The Doug Flutie, Jr. Foundation offers grants to families in crisis. These grants are not given directly to the individual families. Instead, they are distributed among certain focus areas in the following regions: New Jersey, New England, New York and parts of Canada. The money is distributed to organizations that provide services for families in need in these regions. The Laurie Flutie Computer Initiative is a program that offers computers to disadvantaged families with children who have autistic disorder. The initiative also delivers computers to certain school districts as well.

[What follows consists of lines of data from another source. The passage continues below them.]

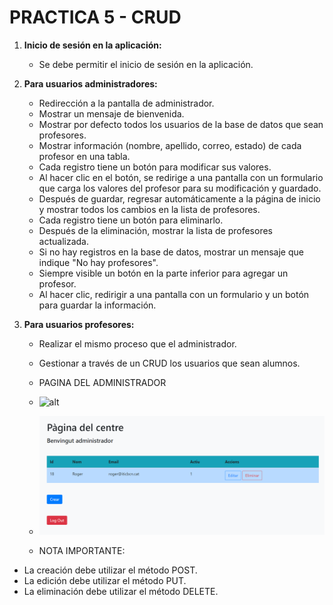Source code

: #  PRACTICA 5 - CRUD


1. **Inicio de sesión en la aplicación:**
   - Se debe permitir el inicio de sesión en la aplicación.

2. **Para usuarios administradores:**
   - Redirección a la pantalla de administrador.
   - Mostrar un mensaje de bienvenida.
   - Mostrar por defecto todos los usuarios de la base de datos que sean profesores.
   - Mostrar información (nombre, apellido, correo, estado) de cada profesor en una tabla.
   - Cada registro tiene un botón para modificar sus valores.
   - Al hacer clic en el botón, se redirige a una pantalla con un formulario que carga los valores del profesor para su modificación y guardado.
   - Después de guardar, regresar automáticamente a la página de inicio y mostrar todos los cambios en la lista de profesores.
   - Cada registro tiene un botón para eliminarlo.
   - Después de la eliminación, mostrar la lista de profesores actualizada.
   - Si no hay registros en la base de datos, mostrar un mensaje que indique "No hay profesores".
   - Siempre visible un botón en la parte inferior para agregar un profesor.
   - Al hacer clic, redirigir a una pantalla con un formulario y un botón para guardar la información.

3. **Para usuarios profesores:**
   - Realizar el mismo proceso que el administrador.
   - Gestionar a través de un CRUD los usuarios que sean alumnos.

     
   - PAGINA DEL ADMINISTRADOR
  
   - ![alt](img/Pagina_administrador.png)
   - ![alt](my-project/img/Pagina_administrador.png)

   - NOTA IMPORTANTE:

- La creación debe utilizar el método POST.
- La edición debe utilizar el método PUT.
- La eliminación debe utilizar el método DELETE.
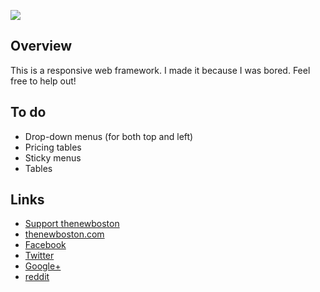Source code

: ![](http://i.imgur.com/ERZwDLy.png)

## Overview

This is a responsive web framework. I made it because I was bored. Feel free to help out!

## To do

- Drop-down menus (for both top and left)
- Pricing tables
- Sticky menus
- Tables

## Links

- [Support thenewboston](https://www.patreon.com/thenewboston)
- [thenewboston.com](https://thenewboston.com/)
- [Facebook](https://www.facebook.com/TheNewBoston-464114846956315/)
- [Twitter](https://twitter.com/bucky_roberts)
- [Google+](https://plus.google.com/+BuckyRoberts)
- [reddit](https://www.reddit.com/r/thenewboston/)
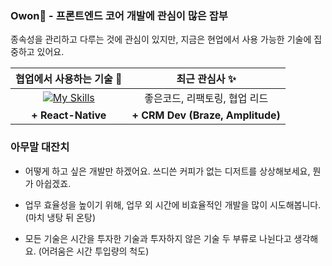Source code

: <div> 
  
### Owon🧗 - 프론트엔드 코어 개발에 관심이 많은 잡부

종속성을 관리하고 다루는 것에 관심이 있지만, 지금은 현업에서 사용 가능한 기술에 집중하고 있어요.


<div>

| **협업에서 사용하는 기술 💫** | **최근 관심사 ✨** |
|:---:|:---:|
| [![My Skills](https://skillicons.dev/icons?i=ts,react,next,kotlin,spring,aws&perline=13)](#) | 좋은코드, 리팩토링, 협업 리드 |
| **+ React-Native** | **+ CRM Dev (Braze, Amplitude)** |

</div>


### 아무말 대잔치
- 어떻게 하고 싶은 개발만 하겠어요. 쓰디쓴 커피가 없는 디저트를 상상해보세요, 뭔가 아쉽겠죠.

- 업무 효율성을 높이기 위해, 업무 외 시간에 비효율적인 개발을 많이 시도해봅니다. (마치 냉탕 뒤 온탕)

- 모든 기술은 시간을 투자한 기술과 투자하지 않은 기술 두 부류로 나뉜다고 생각해요. (어려움은 시간 투입량의 척도)


</div>
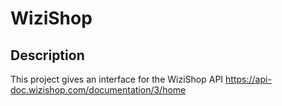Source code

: # WiziShop

## Description

This project gives an interface for the WiziShop API https://api-doc.wizishop.com/documentation/3/home
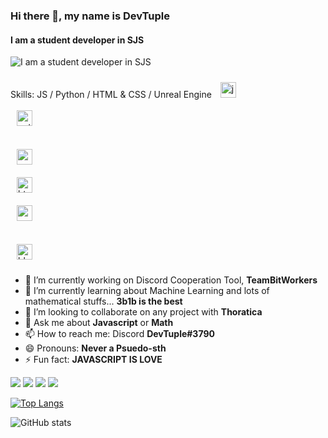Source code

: ### Hi there 👋, my name is DevTuple
#### I am a student developer in SJS
![I am a student developer in SJS](https://cdn.discordapp.com/avatars/386031770216300555/90a36d739b1c15755335471c8613c959.webp?size=160)

Skills: JS / Python / HTML & CSS / Unreal Engine
<img style="margin: 10px" src="https://profilinator.rishav.dev/skills-assets/javascript-original.svg" alt="javascript" height="25" />  
<img style="margin: 10px" src="https://profilinator.rishav.dev/skills-assets/python-original.svg" alt="python" height="25" />  
<br>
<img style="margin: 10px" src="https://profilinator.rishav.dev/skills-assets/nodejs-original-wordmark.svg" alt="nodejs" height="25" />  
<img style="margin: 10px" src="https://profilinator.rishav.dev/skills-assets/html5-original-wordmark.svg" alt="html5" height="25" />  
<img style="margin: 10px" src="https://profilinator.rishav.dev/skills-assets/css3-original-wordmark.svg" alt="css3" height="25" />  
<br>
<img style="margin: 10px" src="https://profilinator.rishav.dev/skills-assets/blender_community_badge_white.svg" alt="blender" height="25" />  

- 🔭 I’m currently working on Discord Cooperation Tool, **TeamBitWorkers** 
- 🌱 I’m currently learning about Machine Learning and lots of mathematical stuffs... **3b1b is the best** 
- 👯 I’m looking to collaborate on any project with **Thoratica** 
- 💬 Ask me about **Javascript** or **Math** 
- 📫 How to reach me: Discord **DevTuple#3790** 
- 😄 Pronouns: **Never a Psuedo-sth** 
- ⚡ Fun fact: **JAVASCRIPT IS LOVE** 


<a href="https://github.com/tuple0110" target="_blank"><img src="https://img.shields.io/badge/Github-181717?style=flat-square&logo=GitHub&logoColor=white"/></a>
<a href="https://www.linkedin.com/in/dev-tuple-1a60b91b8//" target="_blank"><img src="https://img.shields.io/badge/LinkedIn-0A66C2?style=flat-square&logo=LinkedIn&logoColor=white"/></a>
<a href="https://stackoverflow.com/users/10984268/devtuple" target="_blank"><img src="https://img.shields.io/badge/Stack Overflow-F58025?style=flat-square&logo=Stack Overflow&logoColor=white"/></a>
<a href="https://www.youtube.com/channel/UC3aBGh-dNqAieDC8dLWUpSg" target="_blank"><img src="https://img.shields.io/badge/Youtube-FF0000?style=flat-square&logo=Youtube&logoColor=white"/></a>

[![Top Langs](https://github-readme-stats.vercel.app/api/top-langs/?username=tuple0110)](https://github.com/anuraghazra/github-readme-stats)

![GitHub stats](https://github-readme-stats.vercel.app/api?username=tuple0110&show_icons=true&count_private=true)  
 
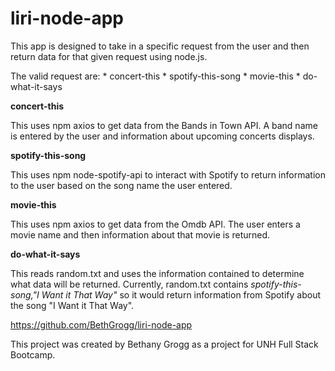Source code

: # liri-node-app

This app is designed to take in a specific request from the user and then return data for that given request using node.js.

The valid request are:
    *   concert-this <band name>
    *   spotify-this-song <song name>
    *   movie-this <movie name>
    *   do-what-it-says

**concert-this**

This uses npm axios to get data from the Bands in Town API.  A band name is entered by the user and information about upcoming concerts displays.

**spotify-this-song**

This uses npm node-spotify-api to interact with Spotify to return information to the user based on the song name the user entered.

**movie-this**

This uses npm axios to get data from the Omdb API.  The user enters a movie name and then information about that movie is returned.

**do-what-it-says**

This reads random.txt and uses the information contained to determine what data will be returned.  Currently, random.txt contains *spotify-this-song,"I Want it That Way"* so it would return information from Spotify about the song "I Want it That Way".

https://github.com/BethGrogg/liri-node-app

This project was created by Bethany Grogg as a project for UNH Full Stack Bootcamp.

The Special Needs Trust for Autism recognizes that government benefit programs do not adequately support the needs of individuals with autism. Parents can save money for their children who have pervasive developmental disorders but in order to make sure that the money actually reaches the individuals is to set up a Special Needs Trust for Autism. This trust assures that the individuals with autism receive their funds and it also assures that they can still receive public assistance as well. The Special Needs Trust for Autism is managed by an advocate assigned by the family. It is crucial that parents consult with a professional financial planner and an attorney when setting up a Special Needs Trust for Autism.